Saved entries:

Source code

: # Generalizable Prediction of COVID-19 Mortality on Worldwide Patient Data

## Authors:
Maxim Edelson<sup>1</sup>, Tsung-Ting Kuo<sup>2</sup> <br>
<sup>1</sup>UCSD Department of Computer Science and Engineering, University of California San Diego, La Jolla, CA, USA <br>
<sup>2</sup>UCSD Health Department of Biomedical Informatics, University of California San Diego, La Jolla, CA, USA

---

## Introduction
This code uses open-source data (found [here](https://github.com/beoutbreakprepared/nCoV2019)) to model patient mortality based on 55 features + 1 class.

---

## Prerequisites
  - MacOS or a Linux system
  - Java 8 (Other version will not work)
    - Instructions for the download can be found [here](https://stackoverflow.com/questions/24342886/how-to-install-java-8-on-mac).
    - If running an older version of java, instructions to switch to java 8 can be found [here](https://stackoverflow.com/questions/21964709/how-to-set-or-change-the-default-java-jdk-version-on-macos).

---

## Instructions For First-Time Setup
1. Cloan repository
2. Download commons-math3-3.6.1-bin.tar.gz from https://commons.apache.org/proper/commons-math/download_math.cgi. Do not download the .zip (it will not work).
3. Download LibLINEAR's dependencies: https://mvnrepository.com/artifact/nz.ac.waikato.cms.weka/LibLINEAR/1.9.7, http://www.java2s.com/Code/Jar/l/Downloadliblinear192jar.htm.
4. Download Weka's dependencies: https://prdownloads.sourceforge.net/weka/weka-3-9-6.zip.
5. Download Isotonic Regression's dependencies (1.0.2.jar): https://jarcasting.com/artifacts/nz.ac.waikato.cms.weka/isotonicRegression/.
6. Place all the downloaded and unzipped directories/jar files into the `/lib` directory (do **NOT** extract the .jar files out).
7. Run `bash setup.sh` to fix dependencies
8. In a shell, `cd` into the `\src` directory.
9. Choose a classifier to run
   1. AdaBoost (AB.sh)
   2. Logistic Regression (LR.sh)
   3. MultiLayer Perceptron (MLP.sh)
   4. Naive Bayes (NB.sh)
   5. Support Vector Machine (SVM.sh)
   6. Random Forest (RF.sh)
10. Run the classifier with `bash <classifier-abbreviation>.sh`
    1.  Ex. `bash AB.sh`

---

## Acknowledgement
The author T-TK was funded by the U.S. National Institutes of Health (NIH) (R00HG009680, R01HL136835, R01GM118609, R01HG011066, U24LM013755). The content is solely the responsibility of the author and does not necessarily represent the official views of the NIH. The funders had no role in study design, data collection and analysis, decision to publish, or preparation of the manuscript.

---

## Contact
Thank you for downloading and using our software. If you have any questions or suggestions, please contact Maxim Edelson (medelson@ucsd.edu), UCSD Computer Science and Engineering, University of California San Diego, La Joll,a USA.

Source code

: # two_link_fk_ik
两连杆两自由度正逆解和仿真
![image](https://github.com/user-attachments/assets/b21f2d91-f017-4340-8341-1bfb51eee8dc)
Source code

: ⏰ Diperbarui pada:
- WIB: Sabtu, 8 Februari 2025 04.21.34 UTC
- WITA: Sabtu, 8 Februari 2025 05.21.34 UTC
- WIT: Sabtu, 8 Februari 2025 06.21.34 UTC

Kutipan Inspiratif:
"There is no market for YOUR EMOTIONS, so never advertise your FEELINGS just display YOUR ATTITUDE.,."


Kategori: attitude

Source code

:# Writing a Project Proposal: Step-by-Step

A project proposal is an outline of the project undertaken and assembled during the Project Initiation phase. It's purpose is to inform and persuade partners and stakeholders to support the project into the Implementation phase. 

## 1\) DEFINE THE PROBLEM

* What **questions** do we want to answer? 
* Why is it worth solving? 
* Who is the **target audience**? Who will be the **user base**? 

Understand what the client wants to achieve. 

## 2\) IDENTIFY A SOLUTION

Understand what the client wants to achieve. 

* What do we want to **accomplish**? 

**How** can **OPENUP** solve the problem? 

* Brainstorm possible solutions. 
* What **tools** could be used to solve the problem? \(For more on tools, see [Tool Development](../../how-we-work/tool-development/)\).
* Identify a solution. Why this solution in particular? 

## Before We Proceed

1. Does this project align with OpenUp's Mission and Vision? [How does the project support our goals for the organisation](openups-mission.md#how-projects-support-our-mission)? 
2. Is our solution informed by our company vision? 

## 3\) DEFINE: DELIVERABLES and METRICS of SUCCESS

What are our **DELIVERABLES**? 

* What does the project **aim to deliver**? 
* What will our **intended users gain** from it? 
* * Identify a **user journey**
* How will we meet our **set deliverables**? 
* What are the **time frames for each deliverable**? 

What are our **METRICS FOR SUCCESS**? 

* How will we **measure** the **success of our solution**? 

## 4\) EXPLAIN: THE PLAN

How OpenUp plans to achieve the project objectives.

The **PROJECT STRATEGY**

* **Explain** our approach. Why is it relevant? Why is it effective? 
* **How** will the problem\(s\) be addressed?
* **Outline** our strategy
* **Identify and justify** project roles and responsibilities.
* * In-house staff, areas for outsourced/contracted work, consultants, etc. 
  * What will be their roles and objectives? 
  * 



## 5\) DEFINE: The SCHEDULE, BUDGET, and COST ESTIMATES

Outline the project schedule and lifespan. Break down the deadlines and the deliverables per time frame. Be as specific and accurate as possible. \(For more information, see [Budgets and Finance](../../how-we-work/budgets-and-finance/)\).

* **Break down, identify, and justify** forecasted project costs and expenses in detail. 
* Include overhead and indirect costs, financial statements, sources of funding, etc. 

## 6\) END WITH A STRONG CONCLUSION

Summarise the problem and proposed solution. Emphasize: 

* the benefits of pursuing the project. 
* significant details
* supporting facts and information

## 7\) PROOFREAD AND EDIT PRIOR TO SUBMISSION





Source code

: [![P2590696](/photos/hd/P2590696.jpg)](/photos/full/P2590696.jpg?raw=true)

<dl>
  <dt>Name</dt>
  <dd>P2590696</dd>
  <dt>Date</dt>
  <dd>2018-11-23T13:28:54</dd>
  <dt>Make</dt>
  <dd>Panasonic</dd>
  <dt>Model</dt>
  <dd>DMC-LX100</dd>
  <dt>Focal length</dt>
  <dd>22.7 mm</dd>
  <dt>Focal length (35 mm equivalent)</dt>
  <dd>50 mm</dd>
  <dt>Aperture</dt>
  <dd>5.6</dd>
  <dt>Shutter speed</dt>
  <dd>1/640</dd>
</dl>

WORK ITEM: Above are some records. Report the number of their lines that include "github", and add nothing else.

RESULT: 2